Mailman Richard B
Neurosciences Hospital, University of North Carolina School of Medicine, Chapel Hill, NC 27599-7160, USA.
Trends Pharmacol Sci. 2007 Aug;28(8):390-6. doi: 10.1016/j.tips.2007.06.002. Epub 2007 Jul 13.
Many in vitro data show that some ligands can cause the differential activation of signaling pathways mediated by a single receptor (termed 'functional selectivity'). It remains unclear, however, whether functionally selective properties are meaningful in vivo. Data obtained with experimental compounds that are functionally selective at the dopamine D2L receptor in vitro suggest that these properties might predict atypical behavioral actions. Moreover, the antipsychotic drug aripiprazole is commonly thought to be a D2 partial agonist, but data clearly show that aripiprazole is functionally selective in vitro. It is proposed that the effects of aripiprazole in animal models and humans can be reconciled only with its functionally selective D2 properties, not its partial D2 agonism. Together, these data provide support for the hypothesis that compounds with functionally selective properties in vitro are likely to have novel actions in vivo, opening doors to new avenues of drug discovery.

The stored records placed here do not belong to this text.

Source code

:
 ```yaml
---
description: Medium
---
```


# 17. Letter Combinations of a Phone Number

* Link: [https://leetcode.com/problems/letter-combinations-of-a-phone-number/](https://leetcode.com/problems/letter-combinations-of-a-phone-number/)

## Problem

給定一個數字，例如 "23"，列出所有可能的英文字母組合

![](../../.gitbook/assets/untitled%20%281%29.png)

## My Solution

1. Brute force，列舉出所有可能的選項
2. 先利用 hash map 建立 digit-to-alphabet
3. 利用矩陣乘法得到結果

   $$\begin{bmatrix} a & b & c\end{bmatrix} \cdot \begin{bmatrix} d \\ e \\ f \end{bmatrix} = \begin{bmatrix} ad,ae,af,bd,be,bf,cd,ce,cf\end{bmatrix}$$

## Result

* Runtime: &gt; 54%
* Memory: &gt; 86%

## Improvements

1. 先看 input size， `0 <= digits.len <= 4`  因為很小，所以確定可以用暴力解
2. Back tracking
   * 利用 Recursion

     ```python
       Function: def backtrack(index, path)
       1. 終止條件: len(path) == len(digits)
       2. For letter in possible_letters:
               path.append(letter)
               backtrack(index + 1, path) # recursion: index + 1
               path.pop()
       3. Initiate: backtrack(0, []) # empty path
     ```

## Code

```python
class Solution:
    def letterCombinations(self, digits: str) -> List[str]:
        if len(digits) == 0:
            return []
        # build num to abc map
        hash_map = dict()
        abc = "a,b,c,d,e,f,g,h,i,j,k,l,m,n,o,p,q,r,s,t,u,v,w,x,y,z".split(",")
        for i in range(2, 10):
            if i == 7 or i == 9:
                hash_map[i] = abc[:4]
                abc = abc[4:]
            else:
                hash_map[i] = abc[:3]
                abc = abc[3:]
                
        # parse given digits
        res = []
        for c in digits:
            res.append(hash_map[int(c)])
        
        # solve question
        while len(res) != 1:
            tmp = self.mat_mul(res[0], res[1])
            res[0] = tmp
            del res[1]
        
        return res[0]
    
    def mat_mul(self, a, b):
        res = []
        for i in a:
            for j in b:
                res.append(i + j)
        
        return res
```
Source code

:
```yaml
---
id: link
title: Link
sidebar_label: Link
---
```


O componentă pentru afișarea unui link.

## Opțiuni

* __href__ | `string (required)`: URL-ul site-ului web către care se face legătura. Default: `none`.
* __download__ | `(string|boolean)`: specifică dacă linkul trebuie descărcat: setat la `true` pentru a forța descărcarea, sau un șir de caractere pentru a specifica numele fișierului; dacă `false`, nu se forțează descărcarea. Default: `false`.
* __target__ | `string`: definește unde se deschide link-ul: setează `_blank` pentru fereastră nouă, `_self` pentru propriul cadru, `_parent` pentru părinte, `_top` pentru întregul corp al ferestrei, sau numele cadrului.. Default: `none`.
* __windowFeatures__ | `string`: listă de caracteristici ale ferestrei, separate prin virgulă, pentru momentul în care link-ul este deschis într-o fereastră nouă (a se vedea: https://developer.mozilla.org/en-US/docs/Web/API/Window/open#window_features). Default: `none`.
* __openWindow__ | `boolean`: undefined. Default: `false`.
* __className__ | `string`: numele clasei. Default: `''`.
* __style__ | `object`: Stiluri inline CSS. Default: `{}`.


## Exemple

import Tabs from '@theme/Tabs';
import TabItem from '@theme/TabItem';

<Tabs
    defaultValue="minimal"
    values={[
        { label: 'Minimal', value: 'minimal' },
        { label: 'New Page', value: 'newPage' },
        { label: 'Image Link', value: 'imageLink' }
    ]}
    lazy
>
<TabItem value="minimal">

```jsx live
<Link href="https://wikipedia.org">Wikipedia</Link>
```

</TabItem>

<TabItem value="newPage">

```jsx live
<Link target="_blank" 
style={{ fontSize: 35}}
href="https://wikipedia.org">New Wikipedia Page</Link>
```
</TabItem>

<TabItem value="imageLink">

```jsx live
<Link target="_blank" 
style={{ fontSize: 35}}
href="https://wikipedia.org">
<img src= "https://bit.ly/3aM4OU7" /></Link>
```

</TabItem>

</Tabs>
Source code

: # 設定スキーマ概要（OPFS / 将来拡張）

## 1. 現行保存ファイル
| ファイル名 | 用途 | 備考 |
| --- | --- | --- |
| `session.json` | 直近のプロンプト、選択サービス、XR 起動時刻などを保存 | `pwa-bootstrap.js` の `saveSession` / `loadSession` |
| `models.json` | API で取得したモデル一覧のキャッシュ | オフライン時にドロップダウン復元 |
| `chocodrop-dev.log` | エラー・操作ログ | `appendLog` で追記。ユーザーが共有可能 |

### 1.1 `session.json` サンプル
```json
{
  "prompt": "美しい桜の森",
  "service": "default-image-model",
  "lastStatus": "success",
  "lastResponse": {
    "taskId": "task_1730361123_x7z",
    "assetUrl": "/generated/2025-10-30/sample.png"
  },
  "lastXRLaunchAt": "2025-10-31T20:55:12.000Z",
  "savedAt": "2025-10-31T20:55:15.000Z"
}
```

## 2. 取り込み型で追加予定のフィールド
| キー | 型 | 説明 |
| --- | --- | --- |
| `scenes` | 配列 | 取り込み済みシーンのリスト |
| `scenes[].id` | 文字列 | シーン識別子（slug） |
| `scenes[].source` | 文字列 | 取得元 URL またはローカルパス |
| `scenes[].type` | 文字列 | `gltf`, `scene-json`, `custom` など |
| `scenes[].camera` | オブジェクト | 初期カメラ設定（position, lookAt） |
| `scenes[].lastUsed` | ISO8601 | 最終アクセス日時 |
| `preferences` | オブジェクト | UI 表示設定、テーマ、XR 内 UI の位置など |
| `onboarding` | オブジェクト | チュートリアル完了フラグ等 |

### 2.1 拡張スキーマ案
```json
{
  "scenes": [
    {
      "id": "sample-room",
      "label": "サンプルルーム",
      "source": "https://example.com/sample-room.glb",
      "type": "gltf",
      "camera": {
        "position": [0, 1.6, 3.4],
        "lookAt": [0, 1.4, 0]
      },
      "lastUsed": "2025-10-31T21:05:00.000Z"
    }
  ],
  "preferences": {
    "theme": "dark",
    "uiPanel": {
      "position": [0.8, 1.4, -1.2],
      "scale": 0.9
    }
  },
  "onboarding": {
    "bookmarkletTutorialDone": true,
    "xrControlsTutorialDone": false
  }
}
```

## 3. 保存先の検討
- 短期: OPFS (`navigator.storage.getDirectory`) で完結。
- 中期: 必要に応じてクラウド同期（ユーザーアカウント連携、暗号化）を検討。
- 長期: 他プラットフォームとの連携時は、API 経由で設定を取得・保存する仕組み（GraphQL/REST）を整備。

许多体外实验数据表明,一些配体可导致由单一受体介导的信号通路的差异性激活(称为“功能选择性”)。然而,功能选择性特性在体内是否有意义仍不清楚。用在体外对多巴胺D2L受体具有功能选择性的实验化合物所获得的数据表明,这些特性可能预示着非典型的行为作用。此外,抗精神病药物阿立哌唑通常被认为是一种D2部分激动剂,但数据清楚地表明阿立哌唑在体外具有功能选择性。有人提出,阿立哌唑在动物模型和人类中的作用只能与其功能选择性的D2特性相协调,而不能与其部分D2激动作用相协调。这些数据共同支持了这样一种假说,即体外具有功能选择性特性的化合物在体内可能具有新的作用,为药物发现的新途径打开了大门。